An attempt to oust the Club’s Chairman had been disapproved by the national soccer body TFF, which instead, directed that the Club holds elections. This was partly because: “the number of the present members ‘are’ ineligible to function and cannot make any decision owing to ‘insufficient quorum.’”
The verb “are” is inappropriately used since it should refer to the “number of” and not to “the members.” It should be in the
singular form. Besides, there is nothing like an “insufficient quorum.” A quorum is the minimum number of members that must be present in a meeting to make its transactions valid.
So you either have that minimum number (i.e. you have the quorum) or you do not. If you have a quorum, it means you have the minimum, or more than the minimum, number of the members that is required. Thus the sentence could be rewritten into something like: “The number of the present members makes the executive committee ineligible to function since it cannot make any decision owing to lack of a quorum.”

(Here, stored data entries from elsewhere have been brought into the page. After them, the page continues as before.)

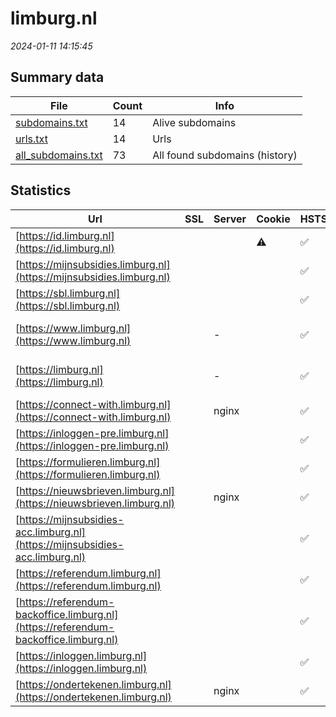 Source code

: # limburg.nl
*2024-01-11 14:15:45*
## Summary data


| File       | Count | Info |
|------------|-------|------|
|[subdomains.txt](/data/limburg.nl/subdomains.txt)|14|Alive subdomains|
|[urls.txt](/data/limburg.nl/urls.txt)|14|Urls|
|[all_subdomains.txt](/data/limburg.nl/all_subdomains.txt)|73|All found subdomains (history)|


## Statistics


| Url | SSL | Server | Cookie | HSTS | CSP | XFO | XXP | RP | Tech |Title |
|------------|-------|------|------|------|------|------|------|------|------|------|
|[https://id.limburg.nl](https://id.limburg.nl)| ||:warning: |:white_check_mark: | :white_check_mark:| :white_check_mark: | :white_check_mark: | :white_check_mark: |HSTS|302 Found|
|[https://mijnsubsidies.limburg.nl](https://mijnsubsidies.limburg.nl)| || |:white_check_mark: | :white_check_mark:| :white_check_mark: | :white_check_mark: | :white_check_mark: |HSTS|ClientPortal|
|[https://sbl.limburg.nl](https://sbl.limburg.nl)| || |:white_check_mark: | | | | :white_check_mark: |HSTS||
|[https://www.limburg.nl](https://www.limburg.nl)| |-| |:white_check_mark: | :white_check_mark:| :white_check_mark: | :white_check_mark: | :white_check_mark: |HSTS Microsoft ASP.NET:-|Home - Provincie...|
|[https://limburg.nl](https://limburg.nl)| |-| |:white_check_mark: | :white_check_mark:| :white_check_mark: | :white_check_mark: | :white_check_mark: |HSTS Microsoft ASP.NET:-|Object moved|
|[https://connect-with.limburg.nl](https://connect-with.limburg.nl)| |nginx| |:white_check_mark: | | :white_check_mark: | | :white_check_mark: |HSTS Nginx|Document Moved|
|[https://inloggen-pre.limburg.nl](https://inloggen-pre.limburg.nl)| || |:white_check_mark: | | | | :white_check_mark: |HSTS||
|[https://formulieren.limburg.nl](https://formulieren.limburg.nl)| || |:white_check_mark: | :white_check_mark:| :white_check_mark: | :white_check_mark: | :white_check_mark: |HSTS|Object moved|
|[https://nieuwsbrieven.limburg.nl](https://nieuwsbrieven.limburg.nl)| |nginx| |:white_check_mark: | | :white_check_mark: | :white_check_mark: | :white_check_mark: |HSTS Nginx|Found|
|[https://mijnsubsidies-acc.limburg.nl](https://mijnsubsidies-acc.limburg.nl)| || |:white_check_mark: | :white_check_mark:| :white_check_mark: | :white_check_mark: | :white_check_mark: |HSTS|ClientPortal|
|[https://referendum.limburg.nl](https://referendum.limburg.nl)| || |:white_check_mark: | :white_check_mark:| :white_check_mark: | :white_check_mark: | :white_check_mark: |HSTS|ClientPortal|
|[https://referendum-backoffice.limburg.nl](https://referendum-backoffice.limburg.nl)| || |:white_check_mark: | | :white_check_mark: | :white_check_mark: | :white_check_mark: |HSTS|ReferendumBackof...|
|[https://inloggen.limburg.nl](https://inloggen.limburg.nl)| || |:white_check_mark: | | | | :white_check_mark: |HSTS||
|[https://ondertekenen.limburg.nl](https://ondertekenen.limburg.nl)| |nginx| |:white_check_mark: | | :white_check_mark: | | :white_check_mark: |HSTS Nginx||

Later on the Club’s Chairman, Mr Nchunga, resigned but it is of interest to read what was written about him: “Nchunga was disliked by Yanga ever since he ‘seized power’ through a general election held in July 2010 to replace Imani Madega.” Now, how can it be said that the Chairman “seized power” when actually he was elected? Remember, “to seize power” means to take by force or to capture. Did Chairman Nchunga do that?
***** Something is happening in the world of beauty contest in Tanzania and a dedicated website was recently launched: “The Miss Tanzania organisers have launched a new website that would track all beauty pageantry ‘constants’ since the event was revived in 1994,” reports the Custodian (28 May). “Registration would start June.
The ‘pageants’ would later on undergo special training in and outside the country after being registered..... However, all beauty ‘constants’ wishing to be registered into the website are required to contribute between 5,000/- and 10,000/- per month.” Who are these “beauty constants”? I have a sneaking feeling that the writer had “beauty contestants” in mind, wouldn’t you agree?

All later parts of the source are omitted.